> _EXERCISE PROMPT_: Transcribe the listing below only from the line with "- **Solution**: Ensure" up to and including the line with "- [Web.dev - Mobile".
*** RECORDS FOR THE TASK ***
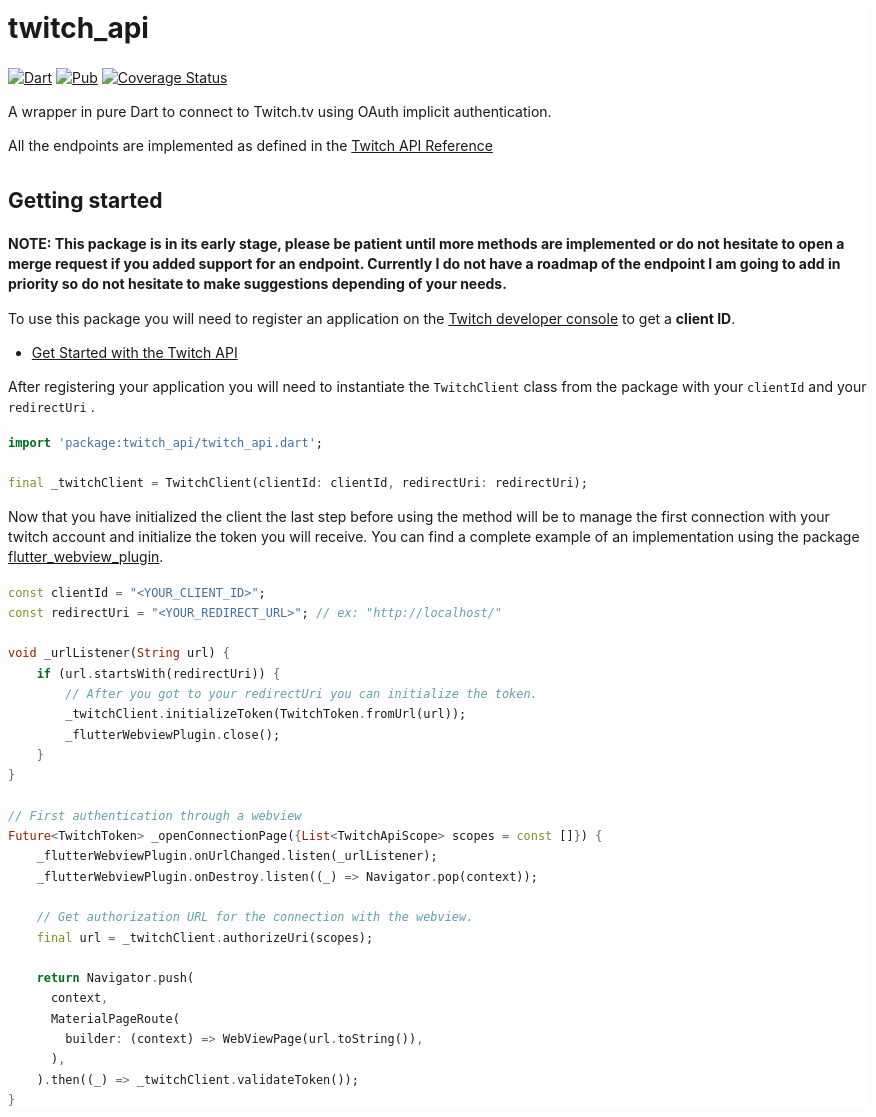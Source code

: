 # twitch_api

[![Dart](https://github.com/TesteurManiak/twitch_api_flutter/actions/workflows/dart.yml/badge.svg)](https://github.com/TesteurManiak/twitch_api_flutter/actions/workflows/dart.yml)
[![Pub](https://img.shields.io/pub/v/twitch_api?color=blue&logo=dart)](https://pub.dev/packages/twitch_api)
[![Coverage Status](https://coveralls.io/repos/github/TesteurManiak/twitch_api_flutter/badge.svg?branch=main)](https://coveralls.io/github/TesteurManiak/twitch_api_flutter?branch=main)

A wrapper in pure Dart to connect to Twitch.tv using OAuth implicit authentication.

All the endpoints are implemented as defined in the [Twitch API Reference](https://dev.twitch.tv/docs/api/reference)

## Getting started

**NOTE: This package is in its early stage, please be patient until more methods are implemented or do not hesitate to open a merge request if you added support for an endpoint. Currently I do not have a roadmap of the endpoint I am going to add in priority so do not hesitate to make suggestions depending of your needs.**

To use this package you will need to register an application on the [Twitch developer console](https://dev.twitch.tv/console/apps) to get a **client ID**.

* [Get Started with the Twitch API](https://dev.twitch.tv/docs/api/)

After registering your application you will need to instantiate the `TwitchClient` class from the package with your `clientId` and your `redirectUri` .

```dart
import 'package:twitch_api/twitch_api.dart';

final _twitchClient = TwitchClient(clientId: clientId, redirectUri: redirectUri);
```

Now that you have initialized the client the last step before using the method will be to manage the first connection with your twitch account and initialize the token you will receive. You can find a complete example of an implementation using the package [flutter_webview_plugin]().

```dart
const clientId = "<YOUR_CLIENT_ID>";
const redirectUri = "<YOUR_REDIRECT_URL>"; // ex: "http://localhost/"

void _urlListener(String url) {
    if (url.startsWith(redirectUri)) {
        // After you got to your redirectUri you can initialize the token.
        _twitchClient.initializeToken(TwitchToken.fromUrl(url));
        _flutterWebviewPlugin.close();
    }
}

// First authentication through a webview
Future<TwitchToken> _openConnectionPage({List<TwitchApiScope> scopes = const []}) {
    _flutterWebviewPlugin.onUrlChanged.listen(_urlListener);
    _flutterWebviewPlugin.onDestroy.listen((_) => Navigator.pop(context));

    // Get authorization URL for the connection with the webview.
    final url = _twitchClient.authorizeUri(scopes);

    return Navigator.push(
      context,
      MaterialPageRoute(
        builder: (context) => WebViewPage(url.toString()),
      ),
    ).then((_) => _twitchClient.validateToken());
}
```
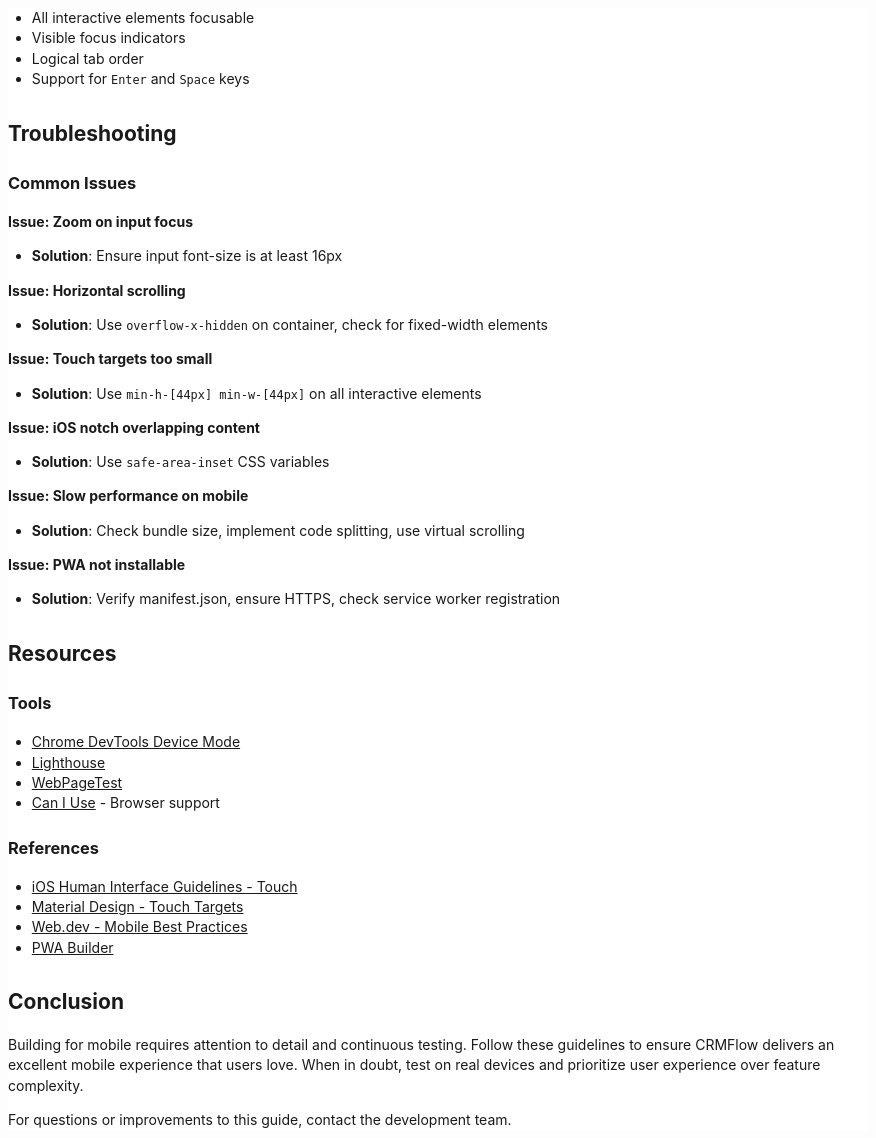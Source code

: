 - All interactive elements focusable
- Visible focus indicators
- Logical tab order
- Support for `Enter` and `Space` keys

## Troubleshooting

### Common Issues

**Issue: Zoom on input focus**
- **Solution**: Ensure input font-size is at least 16px

**Issue: Horizontal scrolling**
- **Solution**: Use `overflow-x-hidden` on container, check for fixed-width elements

**Issue: Touch targets too small**
- **Solution**: Use `min-h-[44px] min-w-[44px]` on all interactive elements

**Issue: iOS notch overlapping content**
- **Solution**: Use `safe-area-inset` CSS variables

**Issue: Slow performance on mobile**
- **Solution**: Check bundle size, implement code splitting, use virtual scrolling

**Issue: PWA not installable**
- **Solution**: Verify manifest.json, ensure HTTPS, check service worker registration

## Resources

### Tools

- [Chrome DevTools Device Mode](https://developer.chrome.com/docs/devtools/device-mode/)
- [Lighthouse](https://developers.google.com/web/tools/lighthouse)
- [WebPageTest](https://www.webpagetest.org/)
- [Can I Use](https://caniuse.com/) - Browser support

### References

- [iOS Human Interface Guidelines - Touch](https://developer.apple.com/design/human-interface-guidelines/inputs/touchscreen-gestures/)
- [Material Design - Touch Targets](https://m3.material.io/foundations/accessible-design/accessibility-basics#28032e45-c598-450c-b355-f9fe737b1cd8)
- [Web.dev - Mobile Best Practices](https://web.dev/mobile/)
- [PWA Builder](https://www.pwabuilder.com/)

## Conclusion

Building for mobile requires attention to detail and continuous testing. Follow these guidelines to ensure CRMFlow delivers an excellent mobile experience that users love. When in doubt, test on real devices and prioritize user experience over feature complexity.

For questions or improvements to this guide, contact the development team.

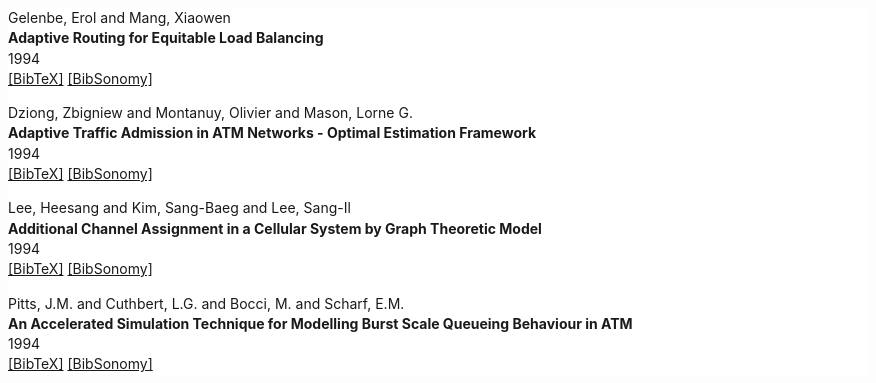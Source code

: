 <div id="griffiths942" style="display: none;" class="bibtex">@inproceedings{griffiths942,
    title         = { Adaptive Call Admission Control in ATM Networks },
    year          = { 1994 },
    author        = { Griffiths, Rhodri and Key, Peter },
    pages         = { 1089-1098 }
}</div>

Gelenbe, Erol and Mang, Xiaowen<br/>
**Adaptive Routing for Equitable Load Balancing**<br/>
 1994<br/>
[\[BibTeX\]](javascript:toggleVis('gelenbe942'))
[\[BibSonomy\]](https://www.bibsonomy.org/bibtex/9f306730d2b77e27be5e5ce1f151eae7/itc)

<div id="gelenbe942" style="display: none;" class="bibtex">@inproceedings{gelenbe942,
    title         = { Adaptive Routing for Equitable Load Balancing },
    year          = { 1994 },
    author        = { Gelenbe, Erol and Mang, Xiaowen },
    pages         = { 1465-1474 }
}</div>

Dziong, Zbigniew and Montanuy, Olivier and Mason, Lorne G.<br/>
**Adaptive Traffic Admission in ATM Networks - Optimal Estimation Framework**<br/>
 1994<br/>
[\[BibTeX\]](javascript:toggleVis('dziong942'))
[\[BibSonomy\]](https://www.bibsonomy.org/bibtex/5f562b51fab07602978a7d0c2edcdcdd/itc)

<div id="dziong942" style="display: none;" class="bibtex">@inproceedings{dziong942,
    title         = { Adaptive Traffic Admission in ATM Networks - Optimal Estimation Framework },
    year          = { 1994 },
    author        = { Dziong, Zbigniew and Montanuy, Olivier and Mason, Lorne G. },
    pages         = { 1065-1076 }
}</div>

Lee, Heesang and Kim, Sang-Baeg and Lee, Sang-Il<br/>
**Additional Channel Assignment in a Cellular System by Graph Theoretic Model**<br/>
 1994<br/>
[\[BibTeX\]](javascript:toggleVis('lee941'))
[\[BibSonomy\]](https://www.bibsonomy.org/bibtex/33ef1e9ab5a31135c8f3fd8e22b8d999/itc)

<div id="lee941" style="display: none;" class="bibtex">@inproceedings{lee941,
    title         = { Additional Channel Assignment in a Cellular System by Graph Theoretic Model },
    year          = { 1994 },
    author        = { Lee, Heesang and Kim, Sang-Baeg and Lee, Sang-Il },
    pages         = { 471-480 }
}</div>

Pitts, J.M. and Cuthbert, L.G. and Bocci, M. and Scharf, E.M.<br/>
**An Accelerated Simulation Technique for Modelling Burst Scale Queueing Behaviour in ATM**<br/>
 1994<br/>
[\[BibTeX\]](javascript:toggleVis('pitts941'))
[\[BibSonomy\]](https://www.bibsonomy.org/bibtex/20486f4870134d30d61d766ed9f266c1/itc)

<div id="pitts941" style="display: none;" class="bibtex">@inproceedings{pitts941,
    title         = { An Accelerated Simulation Technique for Modelling Burst Scale Queueing Behaviour in ATM },
    year          = { 1994 },
    author        = { Pitts, J.M. and Cuthbert, L.G. and Bocci, M. and Scharf, E.M. },
    pages         = { 777-786 }
}</div>
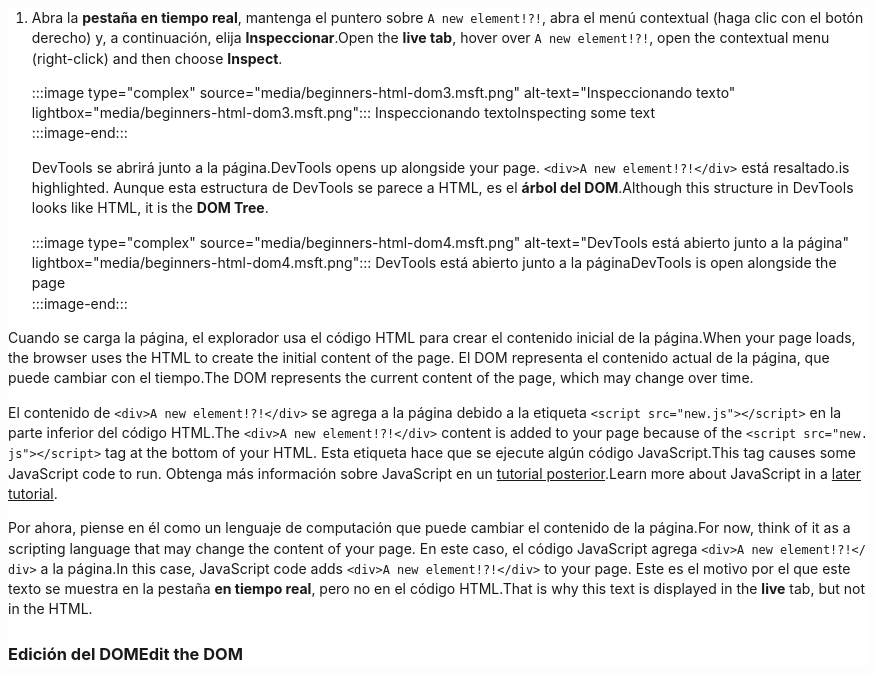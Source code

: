 1. <span data-ttu-id="1c4c3-179">Abra la **pestaña en tiempo real**, mantenga el puntero sobre `A new element!?!`, abra el menú contextual (haga clic con el botón derecho) y, a continuación, elija **Inspeccionar**.</span><span class="sxs-lookup"><span data-stu-id="1c4c3-179">Open the **live tab**, hover over `A new element!?!`, open the contextual menu (right-click) and then choose **Inspect**.</span></span>  
    
    :::image type="complex" source="media/beginners-html-dom3.msft.png" alt-text="Inspeccionando texto" lightbox="media/beginners-html-dom3.msft.png":::
       <span data-ttu-id="1c4c3-181">Inspeccionando texto</span><span class="sxs-lookup"><span data-stu-id="1c4c3-181">Inspecting some text</span></span>  
    :::image-end:::  
    
    <span data-ttu-id="1c4c3-182">DevTools se abrirá junto a la página.</span><span class="sxs-lookup"><span data-stu-id="1c4c3-182">DevTools opens up alongside your page.</span></span> `<div>A new element!?!</div>` <span data-ttu-id="1c4c3-183">está resaltado.</span><span class="sxs-lookup"><span data-stu-id="1c4c3-183">is highlighted.</span></span> <span data-ttu-id="1c4c3-184">Aunque esta estructura de DevTools se parece a HTML, es el **árbol del DOM**.</span><span class="sxs-lookup"><span data-stu-id="1c4c3-184">Although this structure in DevTools looks like HTML, it is the **DOM Tree**.</span></span>  
    
    :::image type="complex" source="media/beginners-html-dom4.msft.png" alt-text="DevTools está abierto junto a la página" lightbox="media/beginners-html-dom4.msft.png":::
       <span data-ttu-id="1c4c3-186">DevTools está abierto junto a la página</span><span class="sxs-lookup"><span data-stu-id="1c4c3-186">DevTools is open alongside the page</span></span>  
    :::image-end:::  
    
<span data-ttu-id="1c4c3-187">Cuando se carga la página, el explorador usa el código HTML para crear el contenido inicial de la página.</span><span class="sxs-lookup"><span data-stu-id="1c4c3-187">When your page loads, the browser uses the HTML to create the initial content of the page.</span></span> <span data-ttu-id="1c4c3-188">El DOM representa el contenido actual de la página, que puede cambiar con el tiempo.</span><span class="sxs-lookup"><span data-stu-id="1c4c3-188">The DOM represents the current content of the page, which may change over time.</span></span> 

<span data-ttu-id="1c4c3-189">El contenido de `<div>A new element!?!</div>` se agrega a la página debido a la etiqueta `<script src="new.js"></script>` en la parte inferior del código HTML.</span><span class="sxs-lookup"><span data-stu-id="1c4c3-189">The `<div>A new element!?!</div>` content is added to your page because of the `<script src="new.js"></script>` tag at the bottom of your HTML.</span></span> <span data-ttu-id="1c4c3-190">Esta etiqueta hace que se ejecute algún código JavaScript.</span><span class="sxs-lookup"><span data-stu-id="1c4c3-190">This tag causes some JavaScript code to run.</span></span> <span data-ttu-id="1c4c3-191">Obtenga más información sobre JavaScript en un [tutorial posterior](../javascript/index.md).</span><span class="sxs-lookup"><span data-stu-id="1c4c3-191">Learn more about JavaScript in a [later tutorial](../javascript/index.md).</span></span>

<span data-ttu-id="1c4c3-192">Por ahora, piense en él como un lenguaje de computación que puede cambiar el contenido de la página.</span><span class="sxs-lookup"><span data-stu-id="1c4c3-192">For now, think of it as a scripting language that may change the content of your page.</span></span> <span data-ttu-id="1c4c3-193">En este caso, el código JavaScript agrega `<div>A new element!?!</div>` a la página.</span><span class="sxs-lookup"><span data-stu-id="1c4c3-193">In this case, JavaScript code adds `<div>A new element!?!</div>` to your page.</span></span> <span data-ttu-id="1c4c3-194">Este es el motivo por el que este texto se muestra en la pestaña **en tiempo real**, pero no en el código HTML.</span><span class="sxs-lookup"><span data-stu-id="1c4c3-194">That is why this text is displayed in the **live** tab, but not in the HTML.</span></span>  

### <a name="edit-the-dom"></a><span data-ttu-id="1c4c3-195">Edición del DOM</span><span class="sxs-lookup"><span data-stu-id="1c4c3-195">Edit the DOM</span></span>  
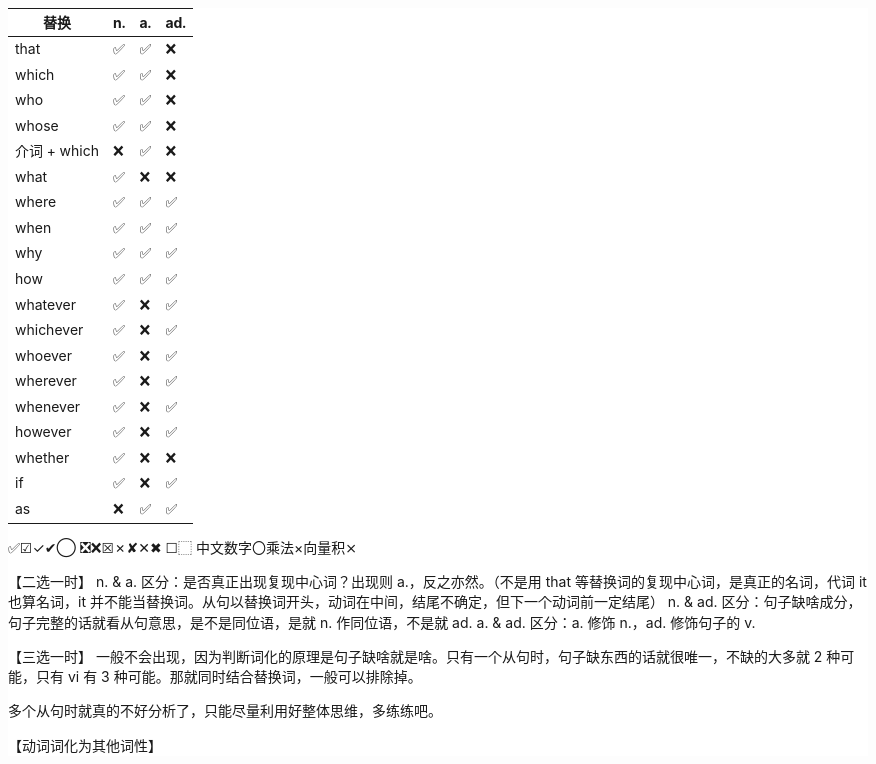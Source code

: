 |     替换      | n.  | a.  | ad. |
| ------------- | --- | --- | --- |
| that          | ✅  | ✅  | ❌  |
| which         | ✅  | ✅  | ❌  |
| who           | ✅  | ✅  | ❌  |
| whose         | ✅  | ✅  | ❌  |
| 介词 \+ which | ❌  | ✅  | ❌  |
| what          | ✅  | ❌  | ❌  |
| where         | ✅  | ✅  | ✅  |
| when          | ✅  | ✅  | ✅  |
| why           | ✅  | ✅  | ✅  |
| how           | ✅  | ✅  | ✅  |
| whatever      | ✅  | ❌  | ✅  |
| whichever     | ✅  | ❌  | ✅  |
| whoever       | ✅  | ❌  | ✅  |
| wherever      | ✅  | ❌  | ✅  |
| whenever      | ✅  | ❌  | ✅  |
| however       | ✅  | ❌  | ✅  |
| whether       | ✅  | ❌  | ❌  |
| if            | ✅  | ❌  | ✅  |
| as            | ❌  | ✅  | ✅  |

✅☑✓✔◯
❎❌☒✗✘✕✖
☐⬚
中文数字〇乘法×向量积⨯

【二选一时】
n. & a. 区分：是否真正出现复现中心词？出现则 a.，反之亦然。（不是用 that 等替换词的复现中心词，是真正的名词，代词 it 也算名词，it 并不能当替换词。从句以替换词开头，动词在中间，结尾不确定，但下一个动词前一定结尾）
n. & ad. 区分：句子缺啥成分，句子完整的话就看从句意思，是不是同位语，是就 n. 作同位语，不是就 ad.
a. & ad. 区分：a. 修饰 n.，ad. 修饰句子的 v.

【三选一时】
一般不会出现，因为判断词化的原理是句子缺啥就是啥。只有一个从句时，句子缺东西的话就很唯一，不缺的大多就 2 种可能，只有 vi 有 3 种可能。那就同时结合替换词，一般可以排除掉。

多个从句时就真的不好分析了，只能尽量利用好整体思维，多练练吧。


【动词词化为其他词性】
*** End of RECORDS FOR THE TASK ***
> _EXERCISE RESPONSE_:
- **Solution**: Ensure input font-size is at least 16px

**Issue: Horizontal scrolling**
- **Solution**: Use `overflow-x-hidden` on container, check for fixed-width elements

**Issue: Touch targets too small**
- **Solution**: Use `min-h-[44px] min-w-[44px]` on all interactive elements

**Issue: iOS notch overlapping content**
- **Solution**: Use `safe-area-inset` CSS variables

**Issue: Slow performance on mobile**
- **Solution**: Check bundle size, implement code splitting, use virtual scrolling

**Issue: PWA not installable**
- **Solution**: Verify manifest.json, ensure HTTPS, check service worker registration

## Resources

### Tools

- [Chrome DevTools Device Mode](https://developer.chrome.com/docs/devtools/device-mode/)
- [Lighthouse](https://developers.google.com/web/tools/lighthouse)
- [WebPageTest](https://www.webpagetest.org/)
- [Can I Use](https://caniuse.com/) - Browser support

### References

- [iOS Human Interface Guidelines - Touch](https://developer.apple.com/design/human-interface-guidelines/inputs/touchscreen-gestures/)
- [Material Design - Touch Targets](https://m3.material.io/foundations/accessible-design/accessibility-basics#28032e45-c598-450c-b355-f9fe737b1cd8)
- [Web.dev - Mobile Best Practices](https://web.dev/mobile/)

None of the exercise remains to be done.